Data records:
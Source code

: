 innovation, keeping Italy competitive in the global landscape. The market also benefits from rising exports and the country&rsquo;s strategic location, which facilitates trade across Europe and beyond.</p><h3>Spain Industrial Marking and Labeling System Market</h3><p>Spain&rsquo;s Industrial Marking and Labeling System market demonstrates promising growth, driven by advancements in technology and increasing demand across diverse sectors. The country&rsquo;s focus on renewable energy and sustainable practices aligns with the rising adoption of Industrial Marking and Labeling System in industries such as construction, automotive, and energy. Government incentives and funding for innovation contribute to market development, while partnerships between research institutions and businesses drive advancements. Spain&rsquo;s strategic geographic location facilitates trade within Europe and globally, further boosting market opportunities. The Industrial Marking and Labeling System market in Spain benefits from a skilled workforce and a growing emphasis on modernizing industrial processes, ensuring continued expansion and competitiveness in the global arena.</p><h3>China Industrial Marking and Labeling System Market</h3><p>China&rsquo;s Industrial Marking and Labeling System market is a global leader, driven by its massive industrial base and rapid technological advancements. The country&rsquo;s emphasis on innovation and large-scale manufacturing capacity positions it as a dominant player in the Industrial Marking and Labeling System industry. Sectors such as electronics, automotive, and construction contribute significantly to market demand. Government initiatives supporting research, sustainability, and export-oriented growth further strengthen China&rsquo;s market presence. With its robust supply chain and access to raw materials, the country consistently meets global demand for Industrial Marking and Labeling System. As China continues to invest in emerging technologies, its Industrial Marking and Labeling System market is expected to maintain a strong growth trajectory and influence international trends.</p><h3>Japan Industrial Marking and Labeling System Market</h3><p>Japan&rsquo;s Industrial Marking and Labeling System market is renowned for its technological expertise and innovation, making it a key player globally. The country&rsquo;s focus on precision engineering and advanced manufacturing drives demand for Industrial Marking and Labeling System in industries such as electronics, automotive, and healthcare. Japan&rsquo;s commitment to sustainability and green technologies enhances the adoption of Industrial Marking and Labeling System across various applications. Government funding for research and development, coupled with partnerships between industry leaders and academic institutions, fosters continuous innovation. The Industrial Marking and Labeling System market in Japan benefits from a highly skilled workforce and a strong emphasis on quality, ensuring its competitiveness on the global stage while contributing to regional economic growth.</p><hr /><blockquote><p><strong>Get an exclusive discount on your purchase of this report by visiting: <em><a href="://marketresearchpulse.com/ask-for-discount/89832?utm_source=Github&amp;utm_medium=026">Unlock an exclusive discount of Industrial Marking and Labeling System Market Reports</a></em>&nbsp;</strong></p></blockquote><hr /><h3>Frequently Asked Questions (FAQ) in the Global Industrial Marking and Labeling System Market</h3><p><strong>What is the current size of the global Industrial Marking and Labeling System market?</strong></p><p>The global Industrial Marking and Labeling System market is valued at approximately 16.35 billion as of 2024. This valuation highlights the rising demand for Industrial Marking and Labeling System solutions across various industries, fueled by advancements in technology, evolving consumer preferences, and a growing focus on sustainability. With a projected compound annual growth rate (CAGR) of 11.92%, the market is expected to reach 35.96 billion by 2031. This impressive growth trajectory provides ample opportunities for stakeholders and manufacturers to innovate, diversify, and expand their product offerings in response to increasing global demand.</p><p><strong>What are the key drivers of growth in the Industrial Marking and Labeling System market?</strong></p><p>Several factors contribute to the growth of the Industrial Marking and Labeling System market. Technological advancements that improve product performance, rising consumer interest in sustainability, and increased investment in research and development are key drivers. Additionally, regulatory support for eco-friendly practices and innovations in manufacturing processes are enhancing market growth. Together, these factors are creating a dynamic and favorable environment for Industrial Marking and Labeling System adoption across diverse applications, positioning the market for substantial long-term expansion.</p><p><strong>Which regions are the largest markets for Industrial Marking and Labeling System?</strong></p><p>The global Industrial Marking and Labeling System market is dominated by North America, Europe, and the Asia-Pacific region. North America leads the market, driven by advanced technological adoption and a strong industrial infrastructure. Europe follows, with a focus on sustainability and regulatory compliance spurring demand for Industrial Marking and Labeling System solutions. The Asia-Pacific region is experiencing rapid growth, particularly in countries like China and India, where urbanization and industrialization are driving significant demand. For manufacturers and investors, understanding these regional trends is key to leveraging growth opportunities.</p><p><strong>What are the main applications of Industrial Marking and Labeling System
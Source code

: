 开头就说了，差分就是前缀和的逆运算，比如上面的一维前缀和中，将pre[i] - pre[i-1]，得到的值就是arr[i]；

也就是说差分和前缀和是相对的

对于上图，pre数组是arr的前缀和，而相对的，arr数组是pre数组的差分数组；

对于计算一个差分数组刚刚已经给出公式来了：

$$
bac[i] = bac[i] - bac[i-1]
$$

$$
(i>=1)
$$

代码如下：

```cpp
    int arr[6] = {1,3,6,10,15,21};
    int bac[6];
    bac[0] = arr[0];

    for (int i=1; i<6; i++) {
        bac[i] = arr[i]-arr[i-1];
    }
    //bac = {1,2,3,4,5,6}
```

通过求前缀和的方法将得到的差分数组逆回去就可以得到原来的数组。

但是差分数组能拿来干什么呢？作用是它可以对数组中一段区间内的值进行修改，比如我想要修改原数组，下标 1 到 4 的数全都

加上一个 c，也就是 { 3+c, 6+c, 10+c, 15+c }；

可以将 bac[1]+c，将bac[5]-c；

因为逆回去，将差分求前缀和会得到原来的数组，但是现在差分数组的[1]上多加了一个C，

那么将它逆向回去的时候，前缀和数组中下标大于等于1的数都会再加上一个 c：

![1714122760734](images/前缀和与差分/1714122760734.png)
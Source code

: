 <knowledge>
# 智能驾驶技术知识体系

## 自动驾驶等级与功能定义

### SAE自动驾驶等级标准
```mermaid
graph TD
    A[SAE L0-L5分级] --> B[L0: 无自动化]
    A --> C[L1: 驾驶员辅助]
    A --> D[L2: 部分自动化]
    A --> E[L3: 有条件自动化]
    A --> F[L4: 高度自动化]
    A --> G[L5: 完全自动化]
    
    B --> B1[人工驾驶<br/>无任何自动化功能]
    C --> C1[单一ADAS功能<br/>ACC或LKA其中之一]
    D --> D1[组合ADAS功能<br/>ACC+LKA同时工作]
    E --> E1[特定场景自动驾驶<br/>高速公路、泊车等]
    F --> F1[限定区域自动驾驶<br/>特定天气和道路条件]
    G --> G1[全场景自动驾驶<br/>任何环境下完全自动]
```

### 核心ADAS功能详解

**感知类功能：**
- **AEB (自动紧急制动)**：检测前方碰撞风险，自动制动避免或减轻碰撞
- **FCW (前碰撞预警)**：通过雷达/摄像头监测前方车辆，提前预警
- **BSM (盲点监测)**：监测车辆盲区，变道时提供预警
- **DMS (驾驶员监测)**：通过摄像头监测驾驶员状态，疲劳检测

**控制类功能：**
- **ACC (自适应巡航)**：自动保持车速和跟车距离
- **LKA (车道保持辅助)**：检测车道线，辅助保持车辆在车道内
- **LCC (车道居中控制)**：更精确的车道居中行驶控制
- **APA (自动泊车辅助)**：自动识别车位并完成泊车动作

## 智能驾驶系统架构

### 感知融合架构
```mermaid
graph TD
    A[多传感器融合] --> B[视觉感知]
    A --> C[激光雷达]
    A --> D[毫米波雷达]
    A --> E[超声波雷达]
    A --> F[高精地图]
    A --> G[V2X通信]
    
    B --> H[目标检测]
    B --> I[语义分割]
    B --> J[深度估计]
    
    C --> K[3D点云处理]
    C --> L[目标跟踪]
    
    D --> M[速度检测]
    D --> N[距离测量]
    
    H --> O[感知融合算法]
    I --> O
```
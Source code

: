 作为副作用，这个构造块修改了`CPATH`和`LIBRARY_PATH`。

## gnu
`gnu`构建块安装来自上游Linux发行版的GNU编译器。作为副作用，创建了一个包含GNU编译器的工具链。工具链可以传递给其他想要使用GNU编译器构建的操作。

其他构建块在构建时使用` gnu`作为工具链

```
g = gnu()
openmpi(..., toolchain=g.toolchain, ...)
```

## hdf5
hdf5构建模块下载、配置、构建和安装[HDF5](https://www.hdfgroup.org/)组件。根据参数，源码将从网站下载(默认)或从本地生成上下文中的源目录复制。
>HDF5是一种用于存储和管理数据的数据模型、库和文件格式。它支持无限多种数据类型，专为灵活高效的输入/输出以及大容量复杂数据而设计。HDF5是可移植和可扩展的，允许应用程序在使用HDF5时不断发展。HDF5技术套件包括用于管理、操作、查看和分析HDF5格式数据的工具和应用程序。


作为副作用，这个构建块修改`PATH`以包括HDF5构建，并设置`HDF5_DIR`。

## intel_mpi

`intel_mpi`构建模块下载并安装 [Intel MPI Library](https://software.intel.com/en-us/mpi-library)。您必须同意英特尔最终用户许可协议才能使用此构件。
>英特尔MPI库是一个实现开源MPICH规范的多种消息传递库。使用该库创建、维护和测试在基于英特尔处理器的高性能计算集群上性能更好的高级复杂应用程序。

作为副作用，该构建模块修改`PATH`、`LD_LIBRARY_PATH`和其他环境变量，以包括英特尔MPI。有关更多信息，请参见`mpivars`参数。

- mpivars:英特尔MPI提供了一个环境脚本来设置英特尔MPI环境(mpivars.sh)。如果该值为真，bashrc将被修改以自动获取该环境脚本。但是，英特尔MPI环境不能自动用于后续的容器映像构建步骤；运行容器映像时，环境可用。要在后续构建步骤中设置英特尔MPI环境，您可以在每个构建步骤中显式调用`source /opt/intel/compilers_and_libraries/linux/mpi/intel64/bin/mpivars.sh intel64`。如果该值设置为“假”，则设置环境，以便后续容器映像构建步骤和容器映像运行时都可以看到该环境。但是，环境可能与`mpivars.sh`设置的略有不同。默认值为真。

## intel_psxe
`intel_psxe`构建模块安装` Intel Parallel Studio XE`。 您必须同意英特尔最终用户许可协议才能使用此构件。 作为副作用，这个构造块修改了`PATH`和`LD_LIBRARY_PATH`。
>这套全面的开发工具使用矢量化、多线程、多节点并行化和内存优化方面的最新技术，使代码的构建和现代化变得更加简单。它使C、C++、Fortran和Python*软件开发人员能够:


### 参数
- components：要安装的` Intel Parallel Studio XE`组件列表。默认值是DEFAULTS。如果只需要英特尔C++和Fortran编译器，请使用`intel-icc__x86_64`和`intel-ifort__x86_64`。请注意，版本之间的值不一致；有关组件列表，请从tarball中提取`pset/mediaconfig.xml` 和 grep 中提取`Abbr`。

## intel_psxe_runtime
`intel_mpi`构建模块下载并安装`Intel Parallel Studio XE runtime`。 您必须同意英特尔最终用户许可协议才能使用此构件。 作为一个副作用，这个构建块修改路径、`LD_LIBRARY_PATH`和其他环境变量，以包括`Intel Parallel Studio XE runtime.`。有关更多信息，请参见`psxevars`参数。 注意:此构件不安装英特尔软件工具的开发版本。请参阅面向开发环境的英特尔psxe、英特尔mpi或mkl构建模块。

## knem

WORK REQUEST: Your answer should be a single number, which is the count of lines in the data above that include the word "作为副作用".

SOLUTION TO THE EXERCISE: 5